Stefano Baldini evidenziava carenze nella Maratona: esiste un problema?
«Sì perché è anche un fatto di cicli. Noi non siamo gli Stati Uniti o (per la maratona) il Kenya che hanno bacini enormi. Noi viviamo di cicli: a Tokyo 2021 eravamo forti nella velocità, adesso lo siamo nei salti. Dobbiamo accettare che vada così e che certe specialità abbiano momenti in cui crescono di meno. E comunque qualche nome ce l’abbiamo per fare un buon Mondiale, anche se magari non per vincere».
A Los Angeles l’Italia sarà più forte che a Parigi?
«Secondo me sì, cambieranno i protagonisti, qualcuno sarà più anziano. Anche nella marcia stanno arrivando i talenti per rimpiazzare Stano e Palmisano. Gli Europei sono un buon segnale. Vediamo come assorbiamo il ricambio. Le medaglie sono sempre difficili ma ci proviamo».
Il Comitato Sardo è commissariato dallo scorso 8 dicembre: cosa succede?
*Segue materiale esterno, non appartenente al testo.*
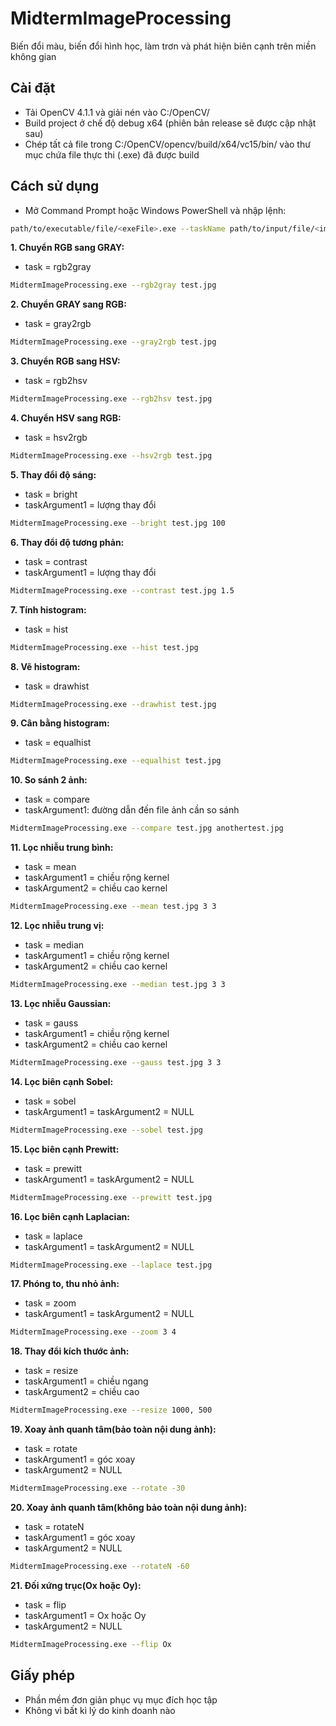 # MidtermImageProcessing
Biến đổi màu, biến đổi hình học, làm trơn và phát hiện biên cạnh trên miền không gian

## Cài đặt
  - Tải OpenCV 4.1.1 và giải nén vào C:/OpenCV/
  - Build project ở chế độ debug x64 (phiên bản release sẽ được cập nhật sau)
  - Chép tất cả file trong C:/OpenCV/opencv/build/x64/vc15/bin/ vào thư mục chứa file thực thi (.exe) đã được build
  
## Cách sử dụng
  - Mở Command Prompt hoặc Windows PowerShell và nhập lệnh:
  ```bash
  path/to/executable/file/<exeFile>.exe --taskName path/to/input/file/<imageFile>.jpg <taskArgument1> <taskArgument2>
  ```
**1. Chuyển RGB sang GRAY:**
  - task = rgb2gray
  ```bash
  MidtermImageProcessing.exe --rgb2gray test.jpg
  ```
**2. Chuyển GRAY sang RGB:**
  - task = gray2rgb
  ```bash
  MidtermImageProcessing.exe --gray2rgb test.jpg
  ```
**3. Chuyển RGB sang HSV:**
  - task = rgb2hsv
  ```bash
  MidtermImageProcessing.exe --rgb2hsv test.jpg
  ```
**4. Chuyển HSV sang RGB:**
  - task = hsv2rgb
  ```bash
  MidtermImageProcessing.exe --hsv2rgb test.jpg
  ```
**5. Thay đổi độ sáng:**
  - task = bright
  - taskArgument1 = lượng thay đổi
  ```bash
  MidtermImageProcessing.exe --bright test.jpg 100
  ```
**6. Thay đổi độ tương phản:**
  - task = contrast
  - taskArgument1 = lượng thay đổi
  ```bash
  MidtermImageProcessing.exe --contrast test.jpg 1.5
  ```
**7. Tính histogram:**
  - task = hist
  ```bash
  MidtermImageProcessing.exe --hist test.jpg
  ```
**8. Vẽ histogram:**
  - task = drawhist
  ```bash
  MidtermImageProcessing.exe --drawhist test.jpg
  ```
**9. Cân bằng histogram:**
  - task = equalhist
  ```bash
  MidtermImageProcessing.exe --equalhist test.jpg
  ```
**10. So sánh 2 ảnh:**
  - task = compare
  - taskArgument1: đường dẫn đến file ảnh cần so sánh
  ```bash
  MidtermImageProcessing.exe --compare test.jpg anothertest.jpg
  ```
**11. Lọc nhiễu trung bình:**
  - task = mean
  - taskArgument1 = chiều rộng kernel
  - taskArgument2 = chiều cao kernel
  ```bash
  MidtermImageProcessing.exe --mean test.jpg 3 3
  ```
**12. Lọc nhiễu trung vị:**
  - task = median
  - taskArgument1 = chiều rộng kernel
  - taskArgument2 = chiều cao kernel
  ```bash
  MidtermImageProcessing.exe --median test.jpg 3 3
  ```
**13. Lọc nhiễu Gaussian:**
  - task = gauss
  - taskArgument1 = chiều rộng kernel
  - taskArgument2 = chiều cao kernel
  ```bash
  MidtermImageProcessing.exe --gauss test.jpg 3 3
  ```
  
**14. Lọc biên cạnh Sobel:**
  - task = sobel
  - taskArgument1 = taskArgument2 = NULL
  ```bash
  MidtermImageProcessing.exe --sobel test.jpg
  ```
  
**15. Lọc biên cạnh Prewitt:**
  - task = prewitt
  - taskArgument1 = taskArgument2 = NULL
  ```bash
  MidtermImageProcessing.exe --prewitt test.jpg
  ```
**16. Lọc biên cạnh Laplacian:**
  - task = laplace
  - taskArgument1 = taskArgument2 = NULL
  ```bash
  MidtermImageProcessing.exe --laplace test.jpg
  ```
**17. Phóng to, thu nhỏ ảnh:**
  - task = zoom
  - taskArgument1 = taskArgument2 = NULL
  ```bash
  MidtermImageProcessing.exe --zoom 3 4
  ```  
**18. Thay đổi kích thước ảnh:**
  - task = resize
  - taskArgument1 = chiều ngang
  - taskArgument2 = chiều cao
  ```bash
  MidtermImageProcessing.exe --resize 1000, 500
  ```  
**19. Xoay ảnh quanh tâm(bảo toàn nội dung ảnh):**
  - task = rotate
  - taskArgument1 = góc xoay
  - taskArgument2 = NULL
  ```bash
  MidtermImageProcessing.exe --rotate -30
  ```  
**20. Xoay ảnh quanh tâm(không bảo toàn nội dung ảnh):**
  - task = rotateN
  - taskArgument1 = góc xoay
  - taskArgument2 = NULL
  ```bash
  MidtermImageProcessing.exe --rotateN -60
  ```  
**21. Đối xứng trục(Ox hoặc Oy):**
  - task = flip
  - taskArgument1 = Ox hoặc Oy 
  - taskArgument2 = NULL
  ```bash
  MidtermImageProcessing.exe --flip Ox
  ```    
## Giấy phép
  - Phần mềm đơn giản phục vụ mục đích học tập
  - Không vì bất kì lý do kinh doanh nào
«Non posso scendere nei dettagli perché ci sono procedimenti in corso. Credo che a breve sarà fissata la data per l’assemblea perché le situazioni che hanno portato al commissariamento stanno per essere chiuse. Se uno non è in malafede, non può pensare che ci siamo divertiti a commissariare la Sardegna. Non è mai bello avere una regione commissariata. In passato la Sicilia lo è stata per due anni e mezzo, ma certe volte gli atteggiamenti variano a seconda di chi fa le cose. Abbiamo dovuto a malincuore prendere questa decisione, c’erano inadempienze che sono al vaglio di chi dovrà decidere e, non so se a inizio novembre o quando, ci sarà l’assemblea. Alla prossima governance dobbiamo consegnare una regione che non abbia problemi. Dobbiamo ripartire come un libro bianco e ringrazio Alessio Piscini, Alessandro Londi, Aldo Medea, l’attuale facente funzioni di segretario Gianluca Zuddas che si sono impegnati. È chiaro che 40 anni dello stesso governo hanno portato certe procedure ma chi arriva dopo e deve mettere mano alle cose, magari ha altri metodi e trova difficoltà».